Member of the British Honduras Legislative Assembly for Belize West
- In office 28 April 1954 – 20 March 1957
- Preceded by: (constituency created)
- Succeeded by: Albert Cattouse

Personal details
- Born: 26 April 1924 Puerto Castilla, Honduras
- Died: 27 October 2008 (aged 84) New York City, New York, United States
- Party: Honduran Independence Party (1956–1958) People's United Party (1950–1956)

= Leigh Richardson =

Belizean politician (1924–2008)

Leigh Richardson (26 April 1924 – 27 October 2008) was a Honduran-born Belizean politician. Richardson served as the leader of the People's United Party in the 1950s, and also as mayor of Belize City.

==Early life==
Richardson was born to Belizean parents in Puerto Castilla, Honduras. He moved with his parents to Belize, then known as British Honduras, at the age of five. A leader in Belize's independence movement, he was imprisoned in 1951 along with Philip Goldson for charges of sedition brought against them by the British colonial authorities. He was co-founder of the Belize Billboard and held leadership positions in the People's Committee.

==Formation of the PUP and aftermath==
Richardson was a founding member of the People's United Party and was elected as its second leader. He led the PUP to its first major political victory in 1954. After George Cadle Price's successful takeover of the PUP in 1956, along with Goldson and others Richardson broke with the party and formed the Honduran Independence Party, which later merged with the National Party to create the National Independence Party (NIP). Under Richardson's leadership the HIP finished a distant second in the 1957 elections and was completely shut out of the British Honduras Legislative Assembly. Richardson moved to Trinidad in early 1958, effectively leaving party leadership to Goldson. He later moved to New York City. After Richardson's death his family claimed he was exiled from Belize.

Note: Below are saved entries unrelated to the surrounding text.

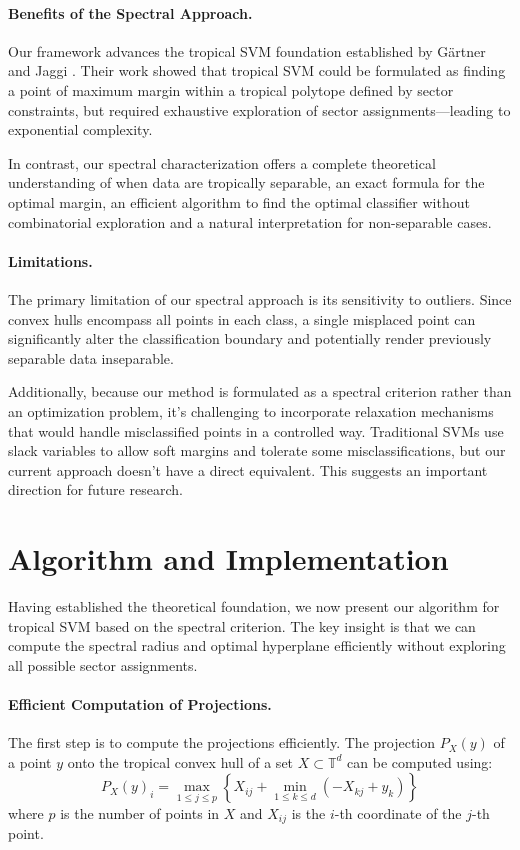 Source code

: \documentclass{article}
\newcommand{\trop}{\mathbb{T}}
\begin{document}
\paragraph{Benefits of the Spectral Approach.} 
Our framework advances the tropical SVM foundation established by Gärtner and Jaggi \cite{gartner2008}. Their work showed that tropical SVM could be formulated as finding a point of maximum margin within a tropical polytope defined by sector constraints, but required exhaustive exploration of sector assignments—leading to exponential complexity.

In contrast, our spectral characterization offers a complete theoretical understanding of when data are tropically separable, an exact formula for the optimal margin, an efficient algorithm to find the optimal classifier without combinatorial exploration and a natural interpretation for non-separable cases.

\paragraph{Limitations.} 
The primary limitation of our spectral approach is its sensitivity to outliers. Since convex hulls encompass all points in each class, a single misplaced point can significantly alter the classification boundary and potentially render previously separable data inseparable.

Additionally, because our method is formulated as a spectral criterion rather than an optimization problem, it's challenging to incorporate relaxation mechanisms that would handle misclassified points in a controlled way. Traditional SVMs use slack variables to allow soft margins and tolerate some misclassifications, but our current approach doesn't have a direct equivalent. This suggests an important direction for future research.

\section{Algorithm and Implementation}\label{sec:algorithm}

Having established the theoretical foundation, we now present our algorithm for tropical SVM based on the spectral criterion. The key insight is that we can compute the spectral radius and optimal hyperplane efficiently without exploring all possible sector assignments.

\paragraph{Efficient Computation of Projections.}
\label{subsec:computing_projections}
The first step is to compute the projections efficiently. The projection $P_X(y)$ of a point $y$ onto the tropical convex hull of a set $X \subset \trop^d$ can be computed using:
\[
P_X(y)_i = \max_{1 \leq j \leq p} \left\{X_{ij} + \min_{1 \leq k \leq d} \left(-X_{kj} + y_k\right)\right\}
\]
where $p$ is the number of points in $X$ and $X_{ij}$ is the $i$-th coordinate of the $j$-th point.
\end{document}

Later the NIP along with the Liberal Party and the People's Development Movement joined forces in 1973 for opposition politics in Belize (then called British Honduras) and became the United Democratic Party (UDP).

==Honors==
On 18 September 2008, shortly before his death and despite living abroad for decades, Richardson was formally recognized as a Belizean patriot. He was conferred with the Order of Distinction, the nation's third-highest honor, during that year's independence celebrations. Richardson's sister accepted the honour on his behalf, as he was too ill to attend.

Richardson died in October 2008 due to complications from Parkinson's disease.